/---

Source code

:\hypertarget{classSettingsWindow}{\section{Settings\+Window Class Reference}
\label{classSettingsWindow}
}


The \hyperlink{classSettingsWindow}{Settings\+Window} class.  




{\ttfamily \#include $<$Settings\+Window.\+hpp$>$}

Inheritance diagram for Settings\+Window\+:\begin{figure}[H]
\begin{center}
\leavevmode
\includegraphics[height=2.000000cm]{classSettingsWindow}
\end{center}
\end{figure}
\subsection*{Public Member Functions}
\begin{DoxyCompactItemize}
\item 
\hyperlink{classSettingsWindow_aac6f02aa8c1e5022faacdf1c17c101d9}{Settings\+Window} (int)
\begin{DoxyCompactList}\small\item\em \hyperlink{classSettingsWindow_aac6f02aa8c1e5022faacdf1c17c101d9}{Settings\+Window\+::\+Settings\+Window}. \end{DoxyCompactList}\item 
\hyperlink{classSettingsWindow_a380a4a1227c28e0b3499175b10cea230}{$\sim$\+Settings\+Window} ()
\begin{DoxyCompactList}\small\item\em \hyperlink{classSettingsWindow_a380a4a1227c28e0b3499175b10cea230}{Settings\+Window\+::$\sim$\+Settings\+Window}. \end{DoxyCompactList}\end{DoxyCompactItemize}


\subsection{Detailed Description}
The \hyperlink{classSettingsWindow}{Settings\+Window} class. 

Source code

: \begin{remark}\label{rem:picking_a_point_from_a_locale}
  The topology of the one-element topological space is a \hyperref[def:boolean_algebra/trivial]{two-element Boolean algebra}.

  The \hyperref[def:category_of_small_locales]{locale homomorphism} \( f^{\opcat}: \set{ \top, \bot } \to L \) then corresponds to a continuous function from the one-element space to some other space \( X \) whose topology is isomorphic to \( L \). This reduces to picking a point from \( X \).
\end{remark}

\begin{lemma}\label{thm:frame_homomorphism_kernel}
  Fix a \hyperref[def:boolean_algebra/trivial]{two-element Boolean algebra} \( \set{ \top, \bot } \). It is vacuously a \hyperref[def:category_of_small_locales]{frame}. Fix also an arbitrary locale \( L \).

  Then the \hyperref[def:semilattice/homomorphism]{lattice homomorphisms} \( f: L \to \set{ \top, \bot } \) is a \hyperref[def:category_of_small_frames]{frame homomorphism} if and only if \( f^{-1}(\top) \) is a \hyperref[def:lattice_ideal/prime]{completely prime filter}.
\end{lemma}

\---

Action item — Check every line above for the string "DoxyCompactItemize", and copy the ones that have it.

Answer section —
\begin{DoxyCompactItemize}
\begin{DoxyCompactList}\small\item\em \hyperlink{classSettingsWindow_a380a4a1227c28e0b3499175b10cea230}{Settings\+Window\+::$\sim$\+Settings\+Window}. \end{DoxyCompactList}\end{DoxyCompactItemize}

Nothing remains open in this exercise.